You might think that supercomputers in the hands of bright meteorologists could use a grid of data to make an accurate prediction and that inaccurate predictions should be rare. Your experience tells you otherwise. Weather forecasters can do pretty well (although sometimes they fail at this) at making historical statements about the weather (“This morning we had…”). And that’s because using real time data in complex formulae of even more complex theorems is impossible at our current level of data-gathering and computing power. There are just too many places in horizontal and vertical planes to monitor. Sometimes the local farmer (or you) might do as well at forecasting as the TV forecaster.
Think about the data sources in making a prediction: There are the horizontal ones that stretch over layers in the atmosphere on a moving planet, and there are the vertical ones that run from surface to stratosphere.
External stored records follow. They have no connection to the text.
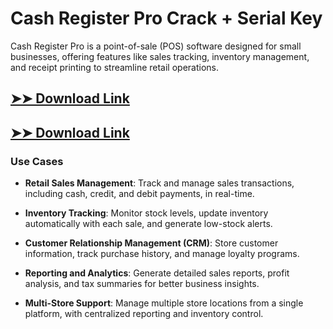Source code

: # Cash Register Pro Crack + Serial Key

Cash Register Pro is a point-of-sale (POS) software designed for small businesses, offering features like sales tracking, inventory management, and receipt printing to streamline retail operations.

## [➤➤ Download Link](https://tinyurl.com/yt3w8jhr)

## [➤➤ Download Link](https://tinyurl.com/yt3w8jhr)

### **Use Cases**

- **Retail Sales Management**: Track and manage sales transactions, including cash, credit, and debit payments, in real-time.

- **Inventory Tracking**: Monitor stock levels, update inventory automatically with each sale, and generate low-stock alerts.

- **Customer Relationship Management (CRM)**: Store customer information, track purchase history, and manage loyalty programs.

- **Reporting and Analytics**: Generate detailed sales reports, profit analysis, and tax summaries for better business insights.

- **Multi-Store Support**: Manage multiple store locations from a single platform, with centralized reporting and inventory control.

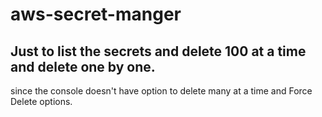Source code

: # aws-secret-manger

## Just to list the secrets and delete 100 at a time and delete one by one.


since the console doesn't have option to delete many at a time and Force Delete options. 
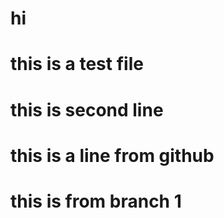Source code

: # hi

# this is a test file

# this is second line

# this is a line from github

# this is from branch 1
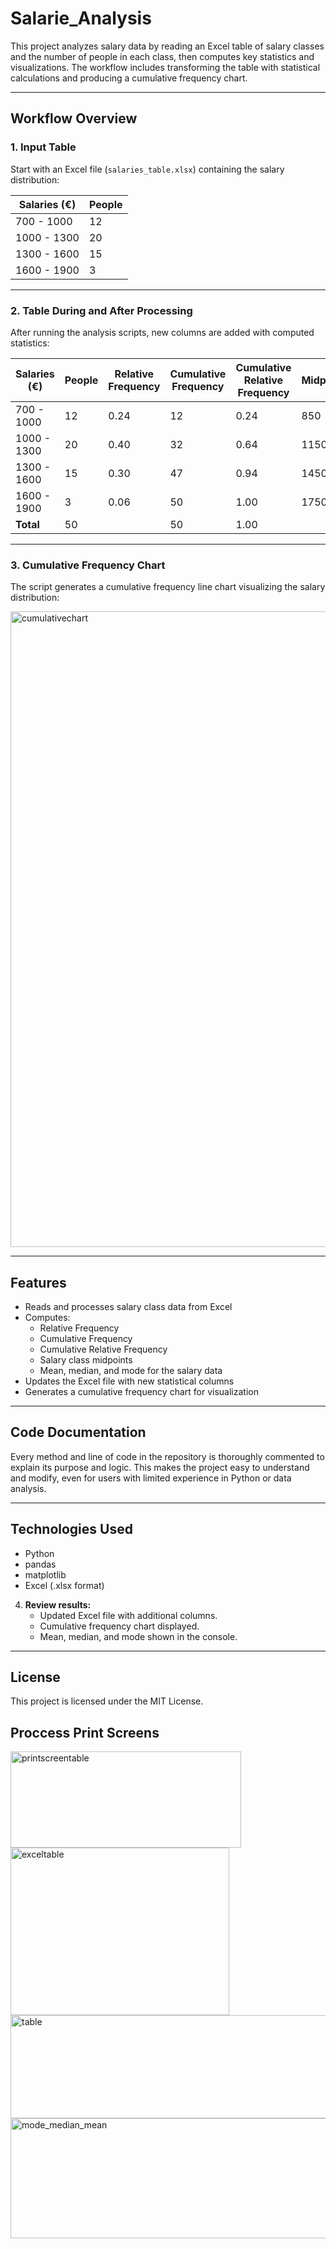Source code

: # Salarie_Analysis

This project analyzes salary data by reading an Excel table of salary classes and the number of people in each class, then computes key statistics and visualizations. The workflow includes transforming the table with statistical calculations and producing a cumulative frequency chart.

---

## Workflow Overview

### 1. Input Table

Start with an Excel file (`salaries_table.xlsx`) containing the salary distribution:

| Salaries (€)   | People |
| -------------- | ------ |
| 700 - 1000     | 12     |
| 1000 - 1300    | 20     |
| 1300 - 1600    | 15     |
| 1600 - 1900    | 3      |

---

### 2. Table During and After Processing

After running the analysis scripts, new columns are added with computed statistics:

| Salaries (€)   | People | Relative Frequency | Cumulative Frequency | Cumulative Relative Frequency | Midpoint |
| -------------- | ------ | ----------------- | -------------------- | ----------------------------- | -------- |
| 700 - 1000     | 12     | 0.24              | 12                   | 0.24                          | 850      |
| 1000 - 1300    | 20     | 0.40              | 32                   | 0.64                          | 1150     |
| 1300 - 1600    | 15     | 0.30              | 47                   | 0.94                          | 1450     |
| 1600 - 1900    | 3      | 0.06              | 50                   | 1.00                          | 1750     |
| **Total**      | 50     |                   | 50                   | 1.00                          |          |

---

### 3. Cumulative Frequency Chart

The script generates a cumulative frequency line chart visualizing the salary distribution:

<img width="1919" height="1017" alt="cumulativechart" src="https://github.com/user-attachments/assets/e6fa9888-6889-41ad-927d-de91cef21bb6" />


---

## Features

- Reads and processes salary class data from Excel
- Computes:
  - Relative Frequency
  - Cumulative Frequency
  - Cumulative Relative Frequency
  - Salary class midpoints
  - Mean, median, and mode for the salary data
- Updates the Excel file with new statistical columns
- Generates a cumulative frequency chart for visualization

---

## Code Documentation

Every method and line of code in the repository is thoroughly commented to explain its purpose and logic. This makes the project easy to understand and modify, even for users with limited experience in Python or data analysis.

---

## Technologies Used

- Python
- pandas
- matplotlib
- Excel (.xlsx format)

4. **Review results:**
   - Updated Excel file with additional columns.
   - Cumulative frequency chart displayed.
   - Mean, median, and mode shown in the console.

---

## License

This project is licensed under the MIT License.

## Proccess Print Screens

<img width="369" height="154" alt="printscreentable" src="https://github.com/user-attachments/assets/fa9f356c-c3c4-4f08-b17b-87764b756c04" />

<img width="350" height="268" alt="exceltable" src="https://github.com/user-attachments/assets/7b07178c-3878-4955-89da-b3146ab417fb" />


<img width="565" height="165" alt="table" src="https://github.com/user-attachments/assets/0f187166-1c3f-4d1b-b55c-f854966c5f6c" />


<img width="657" height="192" alt="mode_median_mean" src="https://github.com/user-attachments/assets/29d7580a-a846-47ef-a381-1703b6a4d28f" />

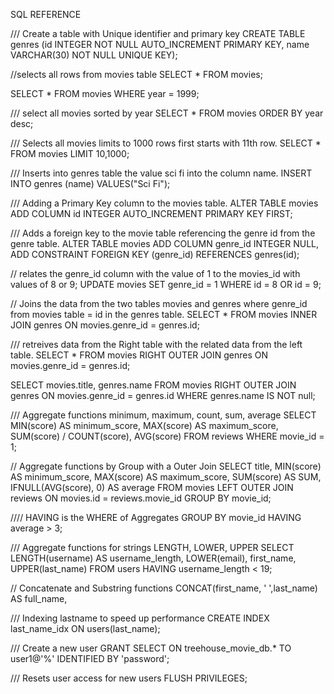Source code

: SQL REFERENCE

/// Create a table with Unique identifier and primary key
CREATE TABLE genres (id INTEGER NOT NULL AUTO_INCREMENT PRIMARY KEY, name VARCHAR(30) NOT NULL UNIQUE KEY);

//selects all rows from movies table
SELECT * FROM movies;

SELECT * FROM movies WHERE year = 1999;

/// select all movies sorted by year
SELECT * FROM movies ORDER BY year desc;

/// Selects all movies limits to 1000 rows first starts with 11th row.
SELECT * FROM movies LIMIT 10,1000;

/// Inserts into genres table the value sci fi into the column name.
INSERT INTO genres (name) VALUES("Sci Fi");

/// Adding a Primary Key column to the movies table.
ALTER TABLE movies ADD COLUMN id INTEGER AUTO_INCREMENT PRIMARY KEY FIRST;

/// Adds a foreign key to the movie table referencing the genre id from the genre table.
ALTER TABLE movies ADD COLUMN genre_id INTEGER NULL, ADD CONSTRAINT FOREIGN KEY (genre_id) REFERENCES genres(id);

// relates the genre_id column with the value of 1 to the movies_id with values of 8 or 9;
UPDATE movies SET genre_id = 1 WHERE id = 8 OR id = 9;

// Joins the data from the two tables movies and genres where genre_id  from movies table = id in the genres table.
SELECT * FROM movies INNER JOIN genres ON movies.genre_id = genres.id;

/// retreives data from the Right table with the related data from the left table.
SELECT * FROM movies RIGHT OUTER JOIN genres ON movies.genre_id = genres.id;

SELECT movies.title, genres.name 
FROM movies RIGHT OUTER JOIN genres 
ON movies.genre_id = genres.id
WHERE genres.name IS NOT null;

/// Aggregate functions minimum, maximum, count, sum, average
SELECT MIN(score) AS minimum_score, MAX(score) AS maximum_score, SUM(score) / COUNT(score), AVG(score) FROM reviews WHERE movie_id = 1;

// Aggregate functions by Group with a Outer Join
SELECT title, MIN(score) AS minimum_score, 
MAX(score) AS maximum_score, 
SUM(score) AS SUM, 
IFNULL(AVG(score), 0) AS average 
FROM movies LEFT OUTER JOIN reviews 
ON movies.id = reviews.movie_id
GROUP BY movie_id;


//// HAVING is the WHERE of Aggregates
GROUP BY movie_id HAVING average > 3;

/// Aggregate functions for strings LENGTH, LOWER, UPPER
SELECT LENGTH(username) AS username_length, 
LOWER(email), first_name, 
UPPER(last_name) 
FROM users HAVING username_length < 19;

// Concatenate and Substring functions
CONCAT(first_name, ' ',last_name) AS full_name,

/// Indexing lastname to speed up performance
CREATE INDEX last_name_idx ON users(last_name); 


/// Create a new user
GRANT SELECT
ON treehouse_movie_db.*
  TO user1@'%'
IDENTIFIED BY 'password';

/// Resets user access for new users
FLUSH PRIVILEGES;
Then there’s advection (wind), solar and terrestrial radiation, sea and land ice area, ground and sea temperatures, humidity, pressure, ocean currents, cloud cover and type, and precipitation (rain or snow). Beginning a weather forecast by telling what we already know is pretty much like saying, “I have some good news and some bad news. I’m going to give you the good news first to soften you up before I hit you with a chancy prediction, especially if you want a long-term prediction.”
That’s largely the way we do our predicting about human behavior. We use an a priori probability that we variously call stereotype or character or history, and we deduce from what we have already experienced. But like the weather’s complex causes, human behavior also has numerous unknown data points. Of course, sometimes we get “it” right. We just have a feeling that someone will precipitate a certain behavior sometime in the near future. As for long-term predictions, however, we are no better than weather forecasters. Just too much data to crunch.
That’s good news. Our inability to predict long-term behavior reveals itself in the changed behavior of many formerly characterized by their addiction to substances or social pressures inimical to their health and the well-being of others.
Would any of us want to be so predictable that our lives are essentially already lived at the beginning of the forecast? Would any of us want the mistaken forecasts of the past to be the accepted forecasts of our personal futures?
Probably not. We like to think that however complex weather forecasting is, its complexity pales in comparison to our own, and that no accumulation of data points, no set of formulae, and no a priori forecasts, even with the most sophisticated supercomputers, can unfailingly describe.